Yeah this hurt. When I became homeless I ended up vanishing from everything. Had no Internet access or anything. Was just gone. Always checked in with people. Was there when needed and then I can’t contact anyone for a month. I was worried about my friends and worried they were worried about me and that I couldn’t tell them what was going on.
When I finally got access to the Internet to message people I realized no one had even noticed. No one messaged me asking where I was. No one checked in. No one did anything. I sent a couple people a message like “Hey hows it going?” and they’d respond with the usual. Really didn’t notice I was gone.
I ended up logging back out of all of it. Didn’t login again until a year later when I was in a homeless shelter trying to figure things out.
One person messaged me.
They were asking if I could share Netflix with them.
I deleted my accounts. Have a hard time trusting people and making friends noe not like childhood abuse from my mother made it easy. How do you believe people care when your parents don’t and when the people you loved didnt?

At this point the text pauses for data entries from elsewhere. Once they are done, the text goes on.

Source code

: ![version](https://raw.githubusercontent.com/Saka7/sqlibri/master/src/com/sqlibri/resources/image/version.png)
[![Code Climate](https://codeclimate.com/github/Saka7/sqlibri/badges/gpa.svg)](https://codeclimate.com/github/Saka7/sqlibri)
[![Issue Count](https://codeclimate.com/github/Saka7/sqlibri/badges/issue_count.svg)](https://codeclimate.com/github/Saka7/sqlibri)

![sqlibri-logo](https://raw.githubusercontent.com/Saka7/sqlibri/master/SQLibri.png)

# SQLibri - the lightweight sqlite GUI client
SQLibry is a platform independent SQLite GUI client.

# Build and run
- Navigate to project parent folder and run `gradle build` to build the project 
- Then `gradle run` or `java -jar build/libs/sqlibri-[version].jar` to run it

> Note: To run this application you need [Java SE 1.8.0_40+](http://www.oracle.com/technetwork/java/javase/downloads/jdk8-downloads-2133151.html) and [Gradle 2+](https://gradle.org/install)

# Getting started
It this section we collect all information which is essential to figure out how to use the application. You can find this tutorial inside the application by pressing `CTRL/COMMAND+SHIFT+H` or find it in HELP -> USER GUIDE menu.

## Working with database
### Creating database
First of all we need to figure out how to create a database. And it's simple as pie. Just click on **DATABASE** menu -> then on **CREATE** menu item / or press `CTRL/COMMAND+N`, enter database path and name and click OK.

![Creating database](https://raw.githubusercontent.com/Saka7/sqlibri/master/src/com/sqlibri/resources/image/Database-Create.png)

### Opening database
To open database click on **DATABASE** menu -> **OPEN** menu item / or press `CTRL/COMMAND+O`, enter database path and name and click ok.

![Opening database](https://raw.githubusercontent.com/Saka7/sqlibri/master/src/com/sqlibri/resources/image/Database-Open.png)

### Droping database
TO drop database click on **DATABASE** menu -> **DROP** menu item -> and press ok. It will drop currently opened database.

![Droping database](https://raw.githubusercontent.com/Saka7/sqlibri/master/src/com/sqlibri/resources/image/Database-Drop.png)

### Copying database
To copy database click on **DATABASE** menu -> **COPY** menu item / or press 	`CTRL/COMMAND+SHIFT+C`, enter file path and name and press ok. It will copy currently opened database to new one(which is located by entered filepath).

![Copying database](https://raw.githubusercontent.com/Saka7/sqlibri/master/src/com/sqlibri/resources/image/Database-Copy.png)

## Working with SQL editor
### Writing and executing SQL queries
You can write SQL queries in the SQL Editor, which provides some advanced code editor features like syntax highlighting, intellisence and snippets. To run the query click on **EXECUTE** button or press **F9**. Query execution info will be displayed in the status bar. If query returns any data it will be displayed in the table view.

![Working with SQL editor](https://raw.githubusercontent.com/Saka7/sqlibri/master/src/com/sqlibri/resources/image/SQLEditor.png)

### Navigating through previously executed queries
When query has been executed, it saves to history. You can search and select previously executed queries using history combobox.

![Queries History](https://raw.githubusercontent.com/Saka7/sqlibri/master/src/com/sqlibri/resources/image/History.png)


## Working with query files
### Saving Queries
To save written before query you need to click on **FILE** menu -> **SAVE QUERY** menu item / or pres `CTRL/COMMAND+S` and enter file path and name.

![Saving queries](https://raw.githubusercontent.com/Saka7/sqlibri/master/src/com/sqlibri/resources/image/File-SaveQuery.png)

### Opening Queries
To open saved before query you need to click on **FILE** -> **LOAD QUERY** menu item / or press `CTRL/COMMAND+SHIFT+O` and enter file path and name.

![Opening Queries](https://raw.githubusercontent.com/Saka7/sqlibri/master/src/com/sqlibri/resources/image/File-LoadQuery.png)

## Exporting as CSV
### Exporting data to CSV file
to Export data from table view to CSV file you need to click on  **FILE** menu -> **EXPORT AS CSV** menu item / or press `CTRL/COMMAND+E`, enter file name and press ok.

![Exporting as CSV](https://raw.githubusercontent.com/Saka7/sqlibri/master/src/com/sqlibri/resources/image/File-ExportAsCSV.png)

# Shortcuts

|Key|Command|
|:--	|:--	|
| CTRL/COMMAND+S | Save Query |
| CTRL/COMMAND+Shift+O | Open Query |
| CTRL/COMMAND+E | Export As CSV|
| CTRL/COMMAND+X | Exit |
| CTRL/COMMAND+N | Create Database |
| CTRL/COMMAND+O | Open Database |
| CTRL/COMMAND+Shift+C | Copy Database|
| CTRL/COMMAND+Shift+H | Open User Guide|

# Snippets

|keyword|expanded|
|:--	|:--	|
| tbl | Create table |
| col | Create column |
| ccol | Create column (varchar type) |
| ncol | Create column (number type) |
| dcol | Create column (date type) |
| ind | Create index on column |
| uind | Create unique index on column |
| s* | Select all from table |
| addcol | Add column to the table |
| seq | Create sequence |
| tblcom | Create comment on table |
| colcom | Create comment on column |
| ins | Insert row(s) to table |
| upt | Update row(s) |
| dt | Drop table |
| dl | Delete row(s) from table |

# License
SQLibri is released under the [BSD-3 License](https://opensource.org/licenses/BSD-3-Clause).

Happy Holidays. I’m spending mine in bed.
My antidepressant made me want to do serious harm to people and myself out of rejection.
That is why Im starting to realize filling the void is non-negotiable. Your body can have a passive drooling coping method, or you can be naturally or artificially flipped to become a raging maniac or vice versa.
Actually having even the chance of getting rid of it goes heavily into neuroplasticity territory. You need the artificial methods like MDMA therapy to ever have a chance of untangling immutable childhood wiring.